Gianrico Carofiglio: Eine Frage der Würde – Ein Fall für Avvocato Guerrieri , Aus dem Italienischen von Victoria von Schirach, Goldmann Verlag, München 2016, Seiten, €19,99, 978-3-442-31429-4

„Die einzige Hypothese, die ich nicht in Betracht gezogen hatte, nicht mal eine Sekunde lang – dessen wurde ich mir in diesem Moment bewusst – war, dass Pierluigi Rocca, ein Richter mit – so glaubte ich – tadellosem Ruf, in Wirklichkeit ein korrupter Richter war.“

Strafverteidiger Guido Guerrieri, 48 Jahre alt und geschieden, lebt in Bari, Apulien. Er kann es sich leisten nicht alle Mandanten annehmen zu müssen. Auf brutale Verbrecher, ob wegen Vergewaltigung oder Mafiamorde angeklagt, kann er verzichten. Ihn interessieren eher die harmloseren Fälle. Er sammelt manisch Bücher, boxt leidenschaftlich gern und unterhält sich auch mit seinem Boxsack, mit sich selbst oder mit Leuten im Radio. Mag sein, dass er allein ist, aber das ist für ihn mittlerweile Gewohnheit und Lebensart.

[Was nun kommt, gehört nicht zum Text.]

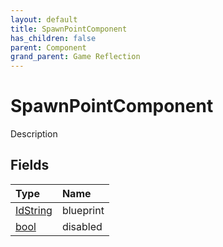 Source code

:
 ```yaml
---
layout: default
title: SpawnPointComponent
has_children: false
parent: Component
grand_parent: Game Reflection
---
```

# SpawnPointComponent
Description 

## Fields
| Type | Name |
|:-------------|:--------------|
| [IdString](/game-reflection/components/id_string.md) | blueprint |
| [bool](/game-reflection/components/bool.md) | disabled |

Als Guerrieri dann doch erfolgreich einen Vergewaltigungsprozess gewinnt, das angebliche Opfer hatte sich in Widersprüchen verfangen, bekommt er eines Tages einen Anruf von seinem ehemaligen Mitstudenten und jetzigen nicht gerade beliebten Richter, Pierluigi Rocca. Er hatte aus sicherer Quelle erfahren, dass gegen ihn ein Verfahren wegen Bestechlichkeit eingeleitet wurde. Angeblich soll er hohe Summen dafür genommen haben, dass er wirklich gefährliche Leute vor der Haft verschont hat. Für Rocca eine Katastrophe, denn sein Ruf wäre zum einen, auch wenn nichts hinter den Beschuldigungen stecken würde, geschädigt, zum anderen bleibt immer etwas hängen. Ein Mafia-Aussteiger mit vielen anhängigen Strafverfahren ist der angebliche Zeuge. Auch wenn Guerrieri Rocca vertraut, so schleicht sich doch schnell ein Unbehagen bei ihm ein. Als die Sache, für eine Untersuchungshaft fehlen die entscheidenden Aussagen, an die Öffentlichkeit gelangt, findet die erste Hausdurchsuchung statt. Rocca hat erstaunlich viele Devotionalien aus Londoner Luxushotels in seinem Bad angehäuft und er rastet in Gegenwart Guerrieris maßlos aus, wenn es um seine angebliche Schuld geht. Fluchend und ausfallend fordert er Vergeltung.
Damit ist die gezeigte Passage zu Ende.